Ultimate Example of Judge-Shopping’: CNN Legal Analyst Blasts Texas Court’s Abortion Pill Ruling
A federal judge in Texas halted the Food and Drug Administration’s approval of an abortion pill 23 years after the agency gave the drug the green light.
Judge Matthew Kacsmaryk of the U.S. Northern District of Texas stayed his order for seven days to give the Biden administration a chance to appeal.
Shortly after, Judge Thomas Rice of the U.S. Eastern District of Washington issued a contradictory order that prohibits the FDA from taking any action that would make the drug, mifepristone, less widely available
CNN chief legal analyst Elie Honig reacted to Kacsmaryk’s ruling soon after it was issued.

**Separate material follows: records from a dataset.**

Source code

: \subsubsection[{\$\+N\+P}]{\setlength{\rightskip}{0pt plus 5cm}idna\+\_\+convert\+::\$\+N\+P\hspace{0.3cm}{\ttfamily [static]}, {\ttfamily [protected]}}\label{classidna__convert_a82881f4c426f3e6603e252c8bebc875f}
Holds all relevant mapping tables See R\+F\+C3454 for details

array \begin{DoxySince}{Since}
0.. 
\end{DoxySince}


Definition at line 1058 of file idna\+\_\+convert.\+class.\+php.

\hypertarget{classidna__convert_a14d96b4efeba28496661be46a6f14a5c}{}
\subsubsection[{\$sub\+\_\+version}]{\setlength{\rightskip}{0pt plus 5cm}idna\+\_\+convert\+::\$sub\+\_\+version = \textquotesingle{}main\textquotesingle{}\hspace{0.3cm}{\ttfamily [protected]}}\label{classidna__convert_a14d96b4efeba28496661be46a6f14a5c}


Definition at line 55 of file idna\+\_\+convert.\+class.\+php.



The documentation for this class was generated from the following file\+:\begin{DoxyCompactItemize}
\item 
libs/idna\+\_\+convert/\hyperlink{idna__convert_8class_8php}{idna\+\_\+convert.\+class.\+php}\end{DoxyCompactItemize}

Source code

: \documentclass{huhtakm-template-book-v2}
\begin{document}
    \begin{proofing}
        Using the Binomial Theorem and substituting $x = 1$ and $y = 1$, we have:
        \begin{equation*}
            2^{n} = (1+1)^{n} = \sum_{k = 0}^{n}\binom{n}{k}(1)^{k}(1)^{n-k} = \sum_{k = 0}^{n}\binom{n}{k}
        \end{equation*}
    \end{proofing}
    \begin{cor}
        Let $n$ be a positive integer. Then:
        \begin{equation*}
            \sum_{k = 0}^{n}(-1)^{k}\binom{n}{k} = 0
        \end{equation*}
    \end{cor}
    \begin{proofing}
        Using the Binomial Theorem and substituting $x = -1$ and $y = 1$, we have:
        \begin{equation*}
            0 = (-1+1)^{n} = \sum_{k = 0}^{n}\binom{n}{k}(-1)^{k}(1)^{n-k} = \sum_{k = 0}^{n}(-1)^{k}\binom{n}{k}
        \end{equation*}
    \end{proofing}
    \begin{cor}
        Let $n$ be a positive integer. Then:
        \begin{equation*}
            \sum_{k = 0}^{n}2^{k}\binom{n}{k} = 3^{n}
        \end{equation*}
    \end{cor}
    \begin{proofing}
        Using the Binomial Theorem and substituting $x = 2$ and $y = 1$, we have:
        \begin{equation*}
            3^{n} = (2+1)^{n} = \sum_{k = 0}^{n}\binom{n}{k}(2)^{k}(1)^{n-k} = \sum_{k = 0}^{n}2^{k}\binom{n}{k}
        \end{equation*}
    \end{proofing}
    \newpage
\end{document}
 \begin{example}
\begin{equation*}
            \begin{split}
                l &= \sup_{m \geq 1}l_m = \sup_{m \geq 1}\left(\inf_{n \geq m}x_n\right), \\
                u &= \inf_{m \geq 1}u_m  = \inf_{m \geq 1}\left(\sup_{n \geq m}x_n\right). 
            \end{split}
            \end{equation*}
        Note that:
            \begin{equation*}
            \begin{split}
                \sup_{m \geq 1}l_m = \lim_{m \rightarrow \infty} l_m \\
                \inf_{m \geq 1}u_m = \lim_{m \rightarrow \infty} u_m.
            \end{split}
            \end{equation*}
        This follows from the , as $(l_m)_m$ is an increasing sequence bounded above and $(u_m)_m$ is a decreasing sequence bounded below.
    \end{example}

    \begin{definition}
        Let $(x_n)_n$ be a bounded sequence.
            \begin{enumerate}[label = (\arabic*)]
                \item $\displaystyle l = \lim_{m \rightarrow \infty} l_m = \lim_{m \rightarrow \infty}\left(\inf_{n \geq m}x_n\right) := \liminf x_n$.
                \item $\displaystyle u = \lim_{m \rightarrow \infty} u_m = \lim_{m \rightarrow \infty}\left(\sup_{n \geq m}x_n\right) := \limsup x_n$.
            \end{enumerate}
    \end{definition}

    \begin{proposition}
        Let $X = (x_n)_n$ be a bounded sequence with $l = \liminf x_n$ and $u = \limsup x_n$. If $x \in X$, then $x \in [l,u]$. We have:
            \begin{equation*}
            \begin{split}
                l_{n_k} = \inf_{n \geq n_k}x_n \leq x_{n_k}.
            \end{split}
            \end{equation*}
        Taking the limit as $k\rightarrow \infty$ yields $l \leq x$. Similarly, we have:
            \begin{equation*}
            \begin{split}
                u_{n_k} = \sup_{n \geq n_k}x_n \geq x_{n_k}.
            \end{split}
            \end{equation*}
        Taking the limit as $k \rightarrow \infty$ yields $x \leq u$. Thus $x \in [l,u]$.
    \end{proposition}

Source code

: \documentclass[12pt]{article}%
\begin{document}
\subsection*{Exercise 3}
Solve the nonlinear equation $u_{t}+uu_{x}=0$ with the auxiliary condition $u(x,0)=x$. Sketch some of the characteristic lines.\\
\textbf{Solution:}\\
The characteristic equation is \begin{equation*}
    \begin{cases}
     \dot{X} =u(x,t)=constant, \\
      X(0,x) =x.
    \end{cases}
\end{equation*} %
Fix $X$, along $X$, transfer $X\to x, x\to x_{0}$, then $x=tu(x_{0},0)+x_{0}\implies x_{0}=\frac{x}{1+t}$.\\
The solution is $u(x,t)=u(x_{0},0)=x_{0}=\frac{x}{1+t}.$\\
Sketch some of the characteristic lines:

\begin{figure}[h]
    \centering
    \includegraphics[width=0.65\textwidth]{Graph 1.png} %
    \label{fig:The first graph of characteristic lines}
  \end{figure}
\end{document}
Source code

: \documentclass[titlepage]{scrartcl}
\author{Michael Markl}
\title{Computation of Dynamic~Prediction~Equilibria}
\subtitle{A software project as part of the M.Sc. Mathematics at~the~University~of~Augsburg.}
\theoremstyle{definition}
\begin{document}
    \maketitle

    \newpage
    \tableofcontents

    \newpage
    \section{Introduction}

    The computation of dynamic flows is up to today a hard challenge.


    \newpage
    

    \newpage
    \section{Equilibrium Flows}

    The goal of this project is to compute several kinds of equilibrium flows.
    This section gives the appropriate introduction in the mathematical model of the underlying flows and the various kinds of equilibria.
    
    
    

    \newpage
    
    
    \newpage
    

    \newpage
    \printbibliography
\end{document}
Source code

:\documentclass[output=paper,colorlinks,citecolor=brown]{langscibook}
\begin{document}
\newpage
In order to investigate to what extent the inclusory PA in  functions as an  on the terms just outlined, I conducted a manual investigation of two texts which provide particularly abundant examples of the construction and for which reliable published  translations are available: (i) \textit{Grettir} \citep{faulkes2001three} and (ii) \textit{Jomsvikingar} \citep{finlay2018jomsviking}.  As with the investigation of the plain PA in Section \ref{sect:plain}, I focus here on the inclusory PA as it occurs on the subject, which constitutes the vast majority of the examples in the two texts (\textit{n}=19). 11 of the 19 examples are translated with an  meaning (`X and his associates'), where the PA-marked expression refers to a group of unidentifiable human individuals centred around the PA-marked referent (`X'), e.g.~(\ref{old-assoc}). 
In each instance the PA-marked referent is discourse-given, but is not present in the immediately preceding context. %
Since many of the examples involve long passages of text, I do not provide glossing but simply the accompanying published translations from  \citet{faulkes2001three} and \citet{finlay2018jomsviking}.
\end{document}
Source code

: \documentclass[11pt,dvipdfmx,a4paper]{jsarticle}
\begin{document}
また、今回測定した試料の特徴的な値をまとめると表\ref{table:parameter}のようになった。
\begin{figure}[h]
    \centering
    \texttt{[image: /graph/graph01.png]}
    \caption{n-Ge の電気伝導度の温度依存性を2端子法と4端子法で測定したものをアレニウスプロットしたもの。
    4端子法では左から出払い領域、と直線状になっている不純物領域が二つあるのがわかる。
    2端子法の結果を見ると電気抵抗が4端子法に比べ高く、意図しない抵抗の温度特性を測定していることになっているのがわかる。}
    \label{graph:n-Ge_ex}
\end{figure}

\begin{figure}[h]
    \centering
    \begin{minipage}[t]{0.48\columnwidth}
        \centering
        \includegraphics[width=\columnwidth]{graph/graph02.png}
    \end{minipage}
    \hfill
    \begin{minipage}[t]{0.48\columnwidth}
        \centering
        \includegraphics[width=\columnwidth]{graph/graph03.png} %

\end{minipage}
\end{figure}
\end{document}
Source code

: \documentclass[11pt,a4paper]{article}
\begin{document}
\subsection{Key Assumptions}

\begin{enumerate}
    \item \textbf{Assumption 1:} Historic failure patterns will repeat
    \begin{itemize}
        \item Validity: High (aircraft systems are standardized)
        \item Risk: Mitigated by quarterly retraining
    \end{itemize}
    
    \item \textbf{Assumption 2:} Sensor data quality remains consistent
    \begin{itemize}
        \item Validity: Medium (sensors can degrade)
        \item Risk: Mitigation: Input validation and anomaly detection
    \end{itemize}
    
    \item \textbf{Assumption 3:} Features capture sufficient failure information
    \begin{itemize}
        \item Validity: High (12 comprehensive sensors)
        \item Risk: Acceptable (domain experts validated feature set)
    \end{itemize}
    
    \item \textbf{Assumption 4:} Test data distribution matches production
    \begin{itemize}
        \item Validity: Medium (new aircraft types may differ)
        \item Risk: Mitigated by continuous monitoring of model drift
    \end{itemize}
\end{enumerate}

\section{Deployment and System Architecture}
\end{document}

“This is a breathtaking example of judicial aggressiveness, both in terms of the scope and the breadth of this ruling,” he said. “Essentially what this one judge has done is to substitute his own scientific judgment for 20-plus years of scientific judgment by the FDA. He essentially says, ‘They didn’t do it right,’ even though this drug was approved 20-plus years ago.
Honig noted that though Kacsmaryk is one lone judge in northern Texas, his decision applies to the entire country, (though this became muddled after Rice’s contradictory decision),
“This is one judge in one of our 94 federal judicial districts who’s issuing this ruling, which purports to suspend this dry throughout the entire nation,” he continued. “This is the ultimate example of judge-shopping. It’s really one-stop judge shopping because by filing the lawsuit in this particular district, the plaintiffs here assured themselves – 100% – they would get this judge, Judge Kacsmaryk, who is very conservative, a Trump appointee. It’s a little bit of a glitch in the system, but he happens to be the only judge in that particular vicinage.”
The FDA approved mifepristone in 2000, to be used in conjunction with another drug called misoprostol. Drug-induced abortions account for most abortions in the U.S., with the rest being done via surgical procedures.